Tuesday, 27 July 2010

Iceland

Formal talks begin today over Iceland's membership bid to join the EU:
Talks will formally begin on Tuesday. The small north Atlantic island, with a population of just 320,000, has aligned itself with many EU laws and is seen as fitting snugly with the slightly more ineffable European 'norms', but negotiations on a few key issues - such as fishing rights and its traditional whale hunting - are expected to be difficult.

This despite that support for EU membership among Icelanders, and indeed their MPs, is rather low.

In addition to potential controversial policy issues, there is also the increasingly negative opinion of Icelanders towards EU membership.

"I don't have the impression from the opinion polls that the Icelanders themselves are very favourable: that's the problem," said France's EU Minister Pierre Lellouche.
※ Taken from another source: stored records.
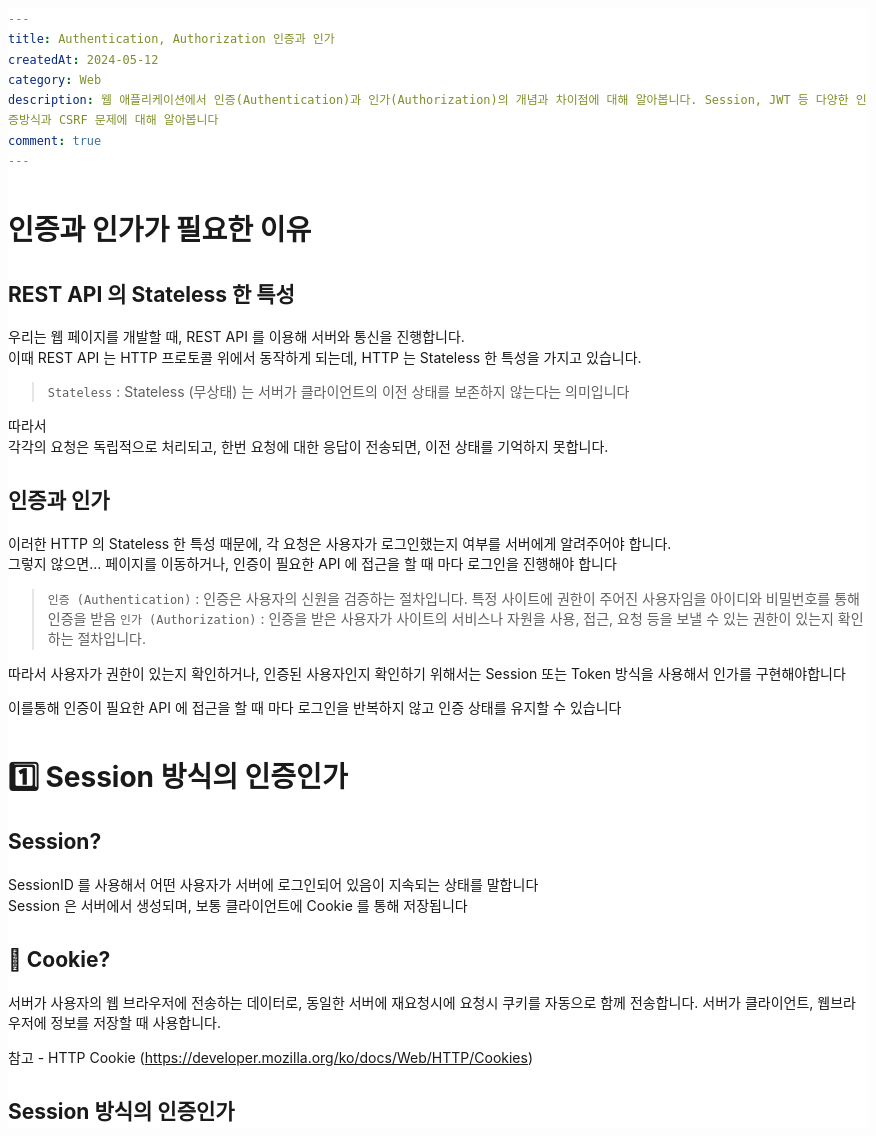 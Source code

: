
 ```yaml
---
title: Authentication, Authorization 인증과 인가
createdAt: 2024-05-12
category: Web
description: 웹 애플리케이션에서 인증(Authentication)과 인가(Authorization)의 개념과 차이점에 대해 알아봅니다. Session, JWT 등 다양한 인증방식과 CSRF 문제에 대해 알아봅니다
comment: true
---
```


# 인증과 인가가 필요한 이유

## REST API 의 Stateless 한 특성

우리는 웹 페이지를 개발할 때, REST API 를 이용해 서버와 통신을 진행합니다. <br />
이때 REST API 는 HTTP 프로토콜 위에서 동작하게 되는데, HTTP 는 Stateless 한 특성을 가지고 있습니다.

> `Stateless` : Stateless (무상태) 는 서버가 클라이언트의 이전 상태를 보존하지 않는다는 의미입니다

따라서 <br />
각각의 요청은 독립적으로 처리되고, 한번 요청에 대한 응답이 전송되면, 이전 상태를 기억하지 못합니다.

## 인증과 인가

이러한 HTTP 의 Stateless 한 특성 때문에, 각 요청은 사용자가 로그인했는지 여부를 서버에게 알려주어야 합니다. <br />
그렇지 않으면... 페이지를 이동하거나, 인증이 필요한 API 에 접근을 할 때 마다 로그인을 진행해야 합니다

> `인증 (Authentication)` : 인증은 사용자의 신원을 검증하는 절차입니다. 특정 사이트에 권한이 주어진 사용자임을 아이디와 비밀번호를 통해 인증을 받음
> `인가 (Authorization)` : 인증을 받은 사용자가 사이트의 서비스나 자원을 사용, 접근, 요청 등을 보낼 수 있는 권한이 있는지 확인하는 절차입니다.

따라서 사용자가 권한이 있는지 확인하거나, 인증된 사용자인지 확인하기 위해서는 Session 또는 Token 방식을 사용해서 인가를 구현해야합니다

이를통해 인증이 필요한 API 에 접근을 할 때 마다 로그인을 반복하지 않고 인증 상태를 유지할 수 있습니다

# 1️⃣ Session 방식의 인증인가

## Session?

SessionID 를 사용해서 어떤 사용자가 서버에 로그인되어 있음이 지속되는 상태를 말합니다 <br />
Session 은 서버에서 생성되며, 보통 클라이언트에 Cookie 를 통해 저장됩니다

## 🍪 Cookie?

서버가 사용자의 웹 브라우저에 전송하는 데이터로, 동일한 서버에 재요청시에 요청시 쿠키를 자동으로 함께 전송합니다.
서버가 클라이언트, 웹브라우저에 정보를 저장할 때 사용합니다.

참고 - HTTP Cookie (https://developer.mozilla.org/ko/docs/Web/HTTP/Cookies)

## Session 방식의 인증인가
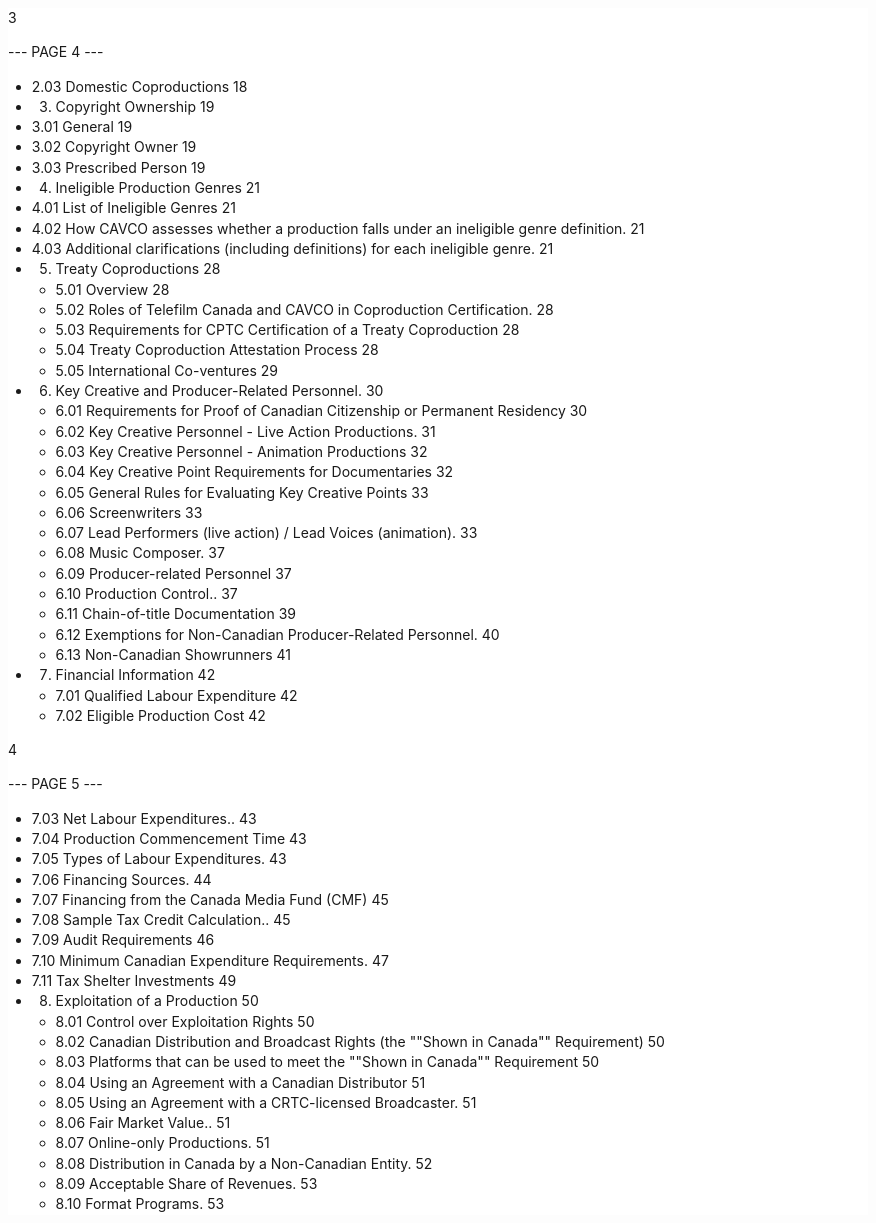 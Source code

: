 3

--- PAGE 4 ---


- 2.03 Domestic Coproductions 18
- 3. Copyright Ownership 19
- 3.01 General 19
- 3.02 Copyright Owner 19
- 3.03 Prescribed Person 19
- 4. Ineligible Production Genres 21
- 4.01 List of Ineligible Genres 21
- 4.02 How CAVCO assesses whether a production falls under an ineligible genre definition. 21
- 4.03 Additional clarifications (including definitions) for each ineligible genre. 21
- 5. Treaty Coproductions 28
  - 5.01 Overview 28
  - 5.02 Roles of Telefilm Canada and CAVCO in Coproduction Certification. 28
  - 5.03 Requirements for CPTC Certification of a Treaty Coproduction 28
  - 5.04 Treaty Coproduction Attestation Process 28
  - 5.05 International Co-ventures 29
- 6. Key Creative and Producer-Related Personnel. 30
  - 6.01 Requirements for Proof of Canadian Citizenship or Permanent Residency 30
  - 6.02 Key Creative Personnel - Live Action Productions. 31
  - 6.03 Key Creative Personnel - Animation Productions 32
  - 6.04 Key Creative Point Requirements for Documentaries 32
  - 6.05 General Rules for Evaluating Key Creative Points 33
  - 6.06 Screenwriters 33
  - 6.07 Lead Performers (live action) / Lead Voices (animation). 33
  - 6.08 Music Composer. 37
  - 6.09 Producer-related Personnel 37
  - 6.10 Production Control.. 37
  - 6.11 Chain-of-title Documentation 39
  - 6.12 Exemptions for Non-Canadian Producer-Related Personnel. 40
  - 6.13 Non-Canadian Showrunners 41
- 7. Financial Information 42
  - 7.01 Qualified Labour Expenditure 42
  - 7.02 Eligible Production Cost 42

4

--- PAGE 5 ---


- 7.03 Net Labour Expenditures.. 43
- 7.04 Production Commencement Time 43
- 7.05 Types of Labour Expenditures. 43
- 7.06 Financing Sources. 44
- 7.07 Financing from the Canada Media Fund (CMF) 45
- 7.08 Sample Tax Credit Calculation.. 45
- 7.09 Audit Requirements 46
- 7.10 Minimum Canadian Expenditure Requirements. 47
- 7.11 Tax Shelter Investments 49
- 8. Exploitation of a Production 50
  - 8.01 Control over Exploitation Rights 50
  - 8.02 Canadian Distribution and Broadcast Rights (the ""Shown in Canada"" Requirement) 50
  - 8.03 Platforms that can be used to meet the ""Shown in Canada"" Requirement 50
  - 8.04 Using an Agreement with a Canadian Distributor 51
  - 8.05 Using an Agreement with a CRTC-licensed Broadcaster. 51
  - 8.06 Fair Market Value.. 51
  - 8.07 Online-only Productions. 51
  - 8.08 Distribution in Canada by a Non-Canadian Entity. 52
  - 8.09 Acceptable Share of Revenues. 53
  - 8.10 Format Programs. 53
A June poll showed that public opposition to joining the EU has risen to 60 percent. In November last year, it was 54 percent.
The EU News From Iceland blog notes this:
Skarphéðinsson has been travelling to various EU countries this summer speaking with leading people about his government's EU application and has probably been giving them a wrong picture of the situation in Iceland including the claim that support has been increasing for EU membership among the country's MPs. The only plauseble [sic] reason why the Foreign Minister is putting forward this claim must be an attempt to calm Brussels over the little support joining the EU has in Iceland.
MPs ignoring the will of the people? Now where have we heard that before?